[HN Gopher] Goroutines Under the Hood (2020)
___________________________________________________________________
Goroutines Under the Hood (2020)
Author : s3micolon0
Score : 107 points
Date : 2022-06-03 12:21 UTC (2 days ago)
(HTM) web link (osmh.dev)
(TXT) w3m dump (osmh.dev)
| rounakdatta wrote:
| While the blog is a great introductory post,
| https://www.youtube.com/watch?v=KBZlN0izeiY is a great watch if
| you're interested in the magical optimizations in goroutine
| scheduling.
| qwertox wrote:
| I've fallen in love with Python's asyncio for some time now, but
| I know that go has coroutines integrated as a first class
| citizen.
|
| This article (which I have not read but just skimmed) made me
| search for a simple example, and I landed at "A Tour of Go -
| Goroutines"[0]
|
| That is one of the cleanest examples I've ever seen on this
| topic, and it shows just how well integrated they are in the
| language.
|
| [0] https://go.dev/tour/concurrency/1
| throwaway894345 wrote:
| Having used both in production for many years, Go's model is
| waayyyy better, mostly because Python's model results in a
| bunch of runtime bugs.
|
| The least of which are type error things like forgetting to
| await an async function--these can be caught with a type
| checker (although this means you need to have a type checker
| running in your CI and annotations for all of your
| dependencies).
|
| The most serious are the ones where someone calls a sync or
| CPU-heavy function (directly or transitively) and it starves
| the event loop causing timeouts in unrelated endpoints and
| eventually bringing down the entire application (load shedding
| can help mitigate this somewhat).
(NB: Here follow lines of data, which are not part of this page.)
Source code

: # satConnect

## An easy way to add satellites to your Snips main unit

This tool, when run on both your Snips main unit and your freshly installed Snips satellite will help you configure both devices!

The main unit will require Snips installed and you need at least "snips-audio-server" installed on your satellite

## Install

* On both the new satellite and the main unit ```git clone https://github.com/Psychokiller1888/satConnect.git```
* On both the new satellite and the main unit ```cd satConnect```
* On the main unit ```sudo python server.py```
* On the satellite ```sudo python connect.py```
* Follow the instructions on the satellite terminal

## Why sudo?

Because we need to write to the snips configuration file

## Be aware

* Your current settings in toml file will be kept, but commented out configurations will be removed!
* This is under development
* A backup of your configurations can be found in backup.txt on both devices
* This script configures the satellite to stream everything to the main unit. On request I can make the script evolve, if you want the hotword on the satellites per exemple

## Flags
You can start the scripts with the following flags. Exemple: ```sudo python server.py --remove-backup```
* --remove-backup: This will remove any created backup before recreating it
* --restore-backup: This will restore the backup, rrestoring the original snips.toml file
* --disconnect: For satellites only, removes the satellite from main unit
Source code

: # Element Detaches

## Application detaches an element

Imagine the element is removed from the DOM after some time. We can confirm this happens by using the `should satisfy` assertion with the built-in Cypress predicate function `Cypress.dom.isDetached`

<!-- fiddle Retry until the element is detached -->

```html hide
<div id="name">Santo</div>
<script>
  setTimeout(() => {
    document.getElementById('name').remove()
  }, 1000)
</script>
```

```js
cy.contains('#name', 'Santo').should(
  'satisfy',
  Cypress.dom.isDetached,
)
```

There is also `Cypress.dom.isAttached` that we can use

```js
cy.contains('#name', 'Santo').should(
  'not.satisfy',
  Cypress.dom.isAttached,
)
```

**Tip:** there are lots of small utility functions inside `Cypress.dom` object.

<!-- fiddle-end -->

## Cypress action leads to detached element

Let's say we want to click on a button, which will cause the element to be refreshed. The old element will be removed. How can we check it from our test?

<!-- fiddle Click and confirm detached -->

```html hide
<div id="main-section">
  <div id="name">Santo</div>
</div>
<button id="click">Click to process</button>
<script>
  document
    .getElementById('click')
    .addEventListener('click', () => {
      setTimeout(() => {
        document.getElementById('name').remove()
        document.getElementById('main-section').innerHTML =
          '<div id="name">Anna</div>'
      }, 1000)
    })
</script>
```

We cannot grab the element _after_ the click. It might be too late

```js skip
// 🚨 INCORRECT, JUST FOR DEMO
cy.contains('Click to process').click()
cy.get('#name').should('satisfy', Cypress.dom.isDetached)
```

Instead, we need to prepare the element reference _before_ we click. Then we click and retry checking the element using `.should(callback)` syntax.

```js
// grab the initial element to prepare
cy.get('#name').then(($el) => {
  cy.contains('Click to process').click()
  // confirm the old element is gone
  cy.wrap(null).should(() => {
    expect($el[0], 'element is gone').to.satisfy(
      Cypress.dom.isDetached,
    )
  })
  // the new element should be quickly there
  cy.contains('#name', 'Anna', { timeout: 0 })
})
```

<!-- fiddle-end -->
Go dodges these problems by
| not having sync functions at all (everything is async under the
| covers) and parallelism means CPU-bound workloads don't block
| the whole event loop.
| aaronbwebber wrote:
| I love Go and goroutines, but...
|
| > A newly minted goroutine is given a few kilobytes
|
| a line later
|
| > It is practical to create hundreds of thousands of goroutines
| in the same address space
|
| So it's not practical to create 100s of Ks of goroutines - it's
| possible, sure, but because you incur GBs of memory overhead if
| you are actually creating that many goroutines means that for any
| practical problem you are going to want to stick to a few
| thousand goroutines. I can almost guarantee you that you have
| something better to do with those GBs of memory than store
| goroutine stacks.
|
| Asking the scheduler to handle scheduling 100s of Ks of
| goroutines is also not a great idea in my experience either.
| barsonme wrote:
| In addition to the other comments about memory usage, I'll
| mention that there is a proposal (that's either going to make
| it into Go 1.19 or 1.20?) that uses heuristics to determine a
| good starting stack size for goroutines.
| sumy23 wrote:
| My experience is that whatever you're doing with the go routine
| is usually a bottleneck before the go routine itself. E.g. if
| you make a network request, you become network bound before
| memory bound from go routines.
| hamburglar wrote:
| If you asked me what "a few kb" times "hundreds of thousands"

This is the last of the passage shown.